We were well up with the southernmost land next morning, and found it to be an island, which was named Trinity Island. Its greatest extent is six leagues in the direction of E. and W. Each end is elevated naked land, and in the middle it is low, so that, at a distance, from some points of view, it assumes the appearance of two islands. It lies in the latitude of 56 deg. 36’, and in the longitude of 205 deg., and between two and three leagues from the continent, which space is interspersed with small islands and rocks, but there seemed to be good passage enough, and also safe anchorage. At first we were inclined to think, that this was Beering’s Foggy Island,[2] but its situation so near the main does not suit his chart.
[Footnote 2: Tumannoi-ostrow, c’est-a-dire, L’isle Nebuleuse.—Muller, p. 261.]
At eight in the evening, we stood in for the land, till we were within a league of the above-mentioned small islands. The westernmost part of the continent now in sight, being a low point facing Trinity Island, and which we called Cape Trinity, now bore W.N.W. In this situation, having tacked in fifty-four fathoms water, over a bottom of black sand, we stood over for the island, intending to work up between it and the main. The land to the westward of Two-headed Point, is not so mountainous as it is to the N.E. of it, nor does so much snow lie upon it.

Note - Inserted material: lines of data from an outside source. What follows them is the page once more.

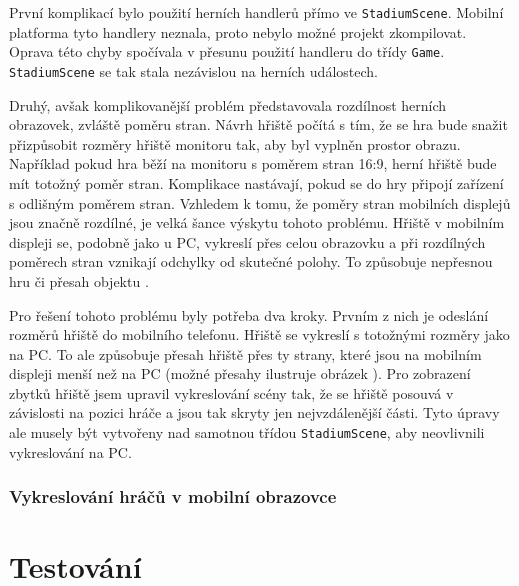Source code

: \documentclass[thesis=B,czech,hidelinks]{FITthesis}[2012/06/26] %
\newcommand{\code}[1]{\texttt{#1}}
\begin{document}
První komplikací bylo použití herních handlerů přímo ve \code{StadiumScene}. Mobilní platforma tyto handlery neznala, proto nebylo možné projekt zkompilovat. Oprava této chyby spočívala v přesunu použití handleru do třídy \code{Game}. \code{StadiumScene} se tak stala nezávislou na herních událostech.

Druhý, avšak komplikovanější problém představovala rozdílnost herních obrazovek, zvláště poměru stran. Návrh hřiště počítá s tím, že se hra bude snažit přizpůsobit rozměry hřiště monitoru tak, aby byl vyplněn prostor obrazu. Například pokud hra běží na monitoru s poměrem stran 16:9, herní hřiště bude mít totožný poměr stran. Komplikace nastávají, pokud se do hry připojí zařízení s odlišným poměrem stran. Vzhledem k tomu, že poměry stran mobilních displejů jsou značně rozdílné, je velká šance výskytu tohoto problému. Hřiště v mobilním displeji se, podobně jako u PC, vykreslí přes celou obrazovku a při rozdílných poměrech stran vznikají odchylky od skutečné polohy. To způsobuje nepřesnou hru či přesah objektu .

Pro řešení tohoto problému byly potřeba dva kroky. Prvním z nich je odeslání rozměrů hřiště do mobilního telefonu. Hřiště se vykreslí s totožnými rozměry jako na PC. To ale způsobuje přesah hřiště přes ty strany, které jsou na mobilním displeji menší než na PC (možné přesahy ilustruje obrázek ). Pro zobrazení zbytků hřiště jsem upravil vykreslování scény tak, že se hřiště posouvá v závislosti na pozici hráče a jsou tak skryty jen nejvzdálenější části. Tyto úpravy ale musely být vytvořeny nad samotnou třídou \code{StadiumScene}, aby neovlivnili vykreslování na PC.

\subsubsection{Vykreslování hráčů v mobilní obrazovce}





\section{Testování}
\label{section:testing}
\end{document}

There are, however, a good many hills considerably elevated, but they are disjoined by large tracts of flat land that appeared to be perfectly destitute of wood, and very barren.

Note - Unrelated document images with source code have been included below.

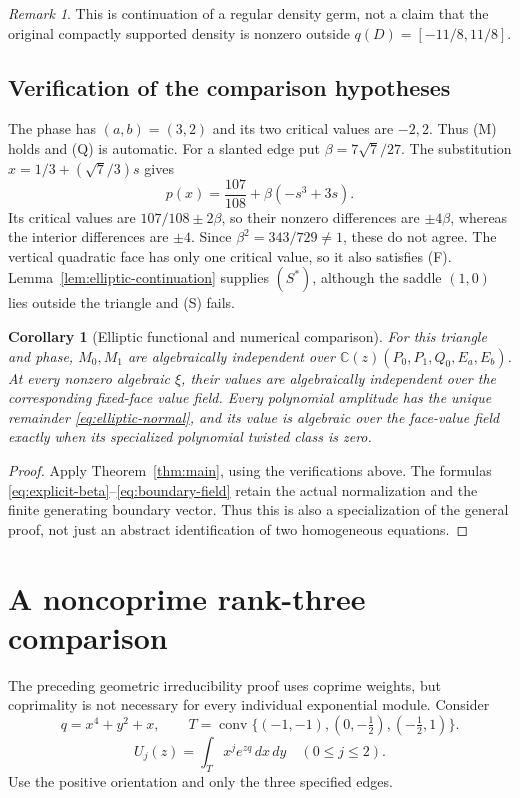 \documentclass[11pt]{article}
\numberwithin{equation}{section}
\newtheorem{corollary}[corollary]{Corollary}
\theoremstyle{definition}
\theoremstyle{remark}
\newtheorem{remark}[remark]{Remark}
\newcommand{\C}{\mathbb C}
\begin{document}
\begin{remark}
This is continuation of a regular density germ, not a claim that the
original compactly supported density is nonzero outside $q(D)=[-11/8,11/8]$.
\end{remark}

\subsection{Verification of the comparison hypotheses}
The phase has $(a,b)=(3,2)$ and its two critical values are $-2,2$.
Thus (M) holds and (Q) is automatic. For a slanted edge put
$\beta=7\sqrt7/27$. The substitution $x=1/3+(\sqrt7/3)s$ gives
\[
 p(x)=\frac{107}{108}+\beta(-s^3+3s).
\]
Its critical values are $107/108\pm2\beta$, so their nonzero differences
are $\pm4\beta$, whereas the interior differences are $\pm4$.
Since $\beta^2=343/729\ne1$, these do not agree. The vertical quadratic
face has only one critical value, so it also satisfies (F).
Lemma~\ref{lem:elliptic-continuation} supplies $(S^*)$, although the saddle
$(1,0)$ lies outside the triangle and (S) fails.

\begin{corollary}[Elliptic functional and numerical comparison]
\label{thm:intro-elliptic}\label{thm:elliptic-main}\label{thm:values}
For this triangle and phase, $M_0,M_1$ are algebraically independent over
$\C(z)(P_0,P_1,Q_0,E_a,E_b)$. At every nonzero algebraic $\xi$, their values
are algebraically independent over the corresponding fixed-face value
field. Every polynomial amplitude has the unique remainder
\eqref{eq:elliptic-normal}, and its value is algebraic over the face-value
field exactly when its specialized polynomial twisted class is zero.
\end{corollary}
\begin{proof}
Apply Theorem~\ref{thm:main}, using the verifications above. The formulas
\eqref{eq:explicit-beta}--\eqref{eq:boundary-field} retain the actual
normalization and the finite generating boundary vector. Thus this is
also a specialization of the general proof, not just an abstract
identification of two homogeneous equations.
\end{proof}
\section{A noncoprime rank-three comparison}\label{sec:noncoprime}

The preceding geometric irreducibility proof uses coprime weights, but
coprimality is not necessary for every individual exponential module.
Consider
\[
 q=x^4+y^2+x,\qquad
 T=\operatorname{conv}\{(-1,-1),(0,-\tfrac12),(-\tfrac12,1)\}.
\]
\[
 U_j(z)=\int_T x^j e^{zq}\,dx\,dy\quad(0\le j\le2).
\]
Use the positive orientation and only the three specified edges.
\end{document}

As we were standing over toward the island, we met two men in a small canoe, paddling from it to the main. Far from approaching us, they seemed rather to avoid it. The wind now began to incline to the S., and we had reason to expect, that it would soon be at the S.E. Experience having taught us, that a south-easterly wind was here generally, if not always, accompanied by a thick fog, I was afraid to venture through between the island and the continent, lest the passage should not be accomplished before night, or before the thick weather came on, when we should be obliged to anchor, and by that means lose the advantage of a fair wind. These reasons induced me to stretch out to sea, and we passed two or three rocky islets that lie near the east end of Trinity Island. At four in the afternoon, having weathered the island, we tacked, and steered west-southerly, with a fresh gale at S.S.E., which, before midnight, veered to the S.E., and was, as usual, attended with misty, drizzling, rainy weather.
By the course we steered all night, I was in hopes of falling in with the continent in the morning. And, doubtless, we should have seen it, had the weather been in the least clear, but the fog prevented. Seeing no land at noon, and the gale increasing, with a thick fog and rain, I steered W.N.W., under such sail as we could easily haul the wind with, being fully sensible of the danger of running before a strong gale in a thick fog, in the vicinity of an unknown coast. It was, however, necessary to run some risk when the wind favoured us; for clear weather, we had found, was generally accompanied with winds from the west.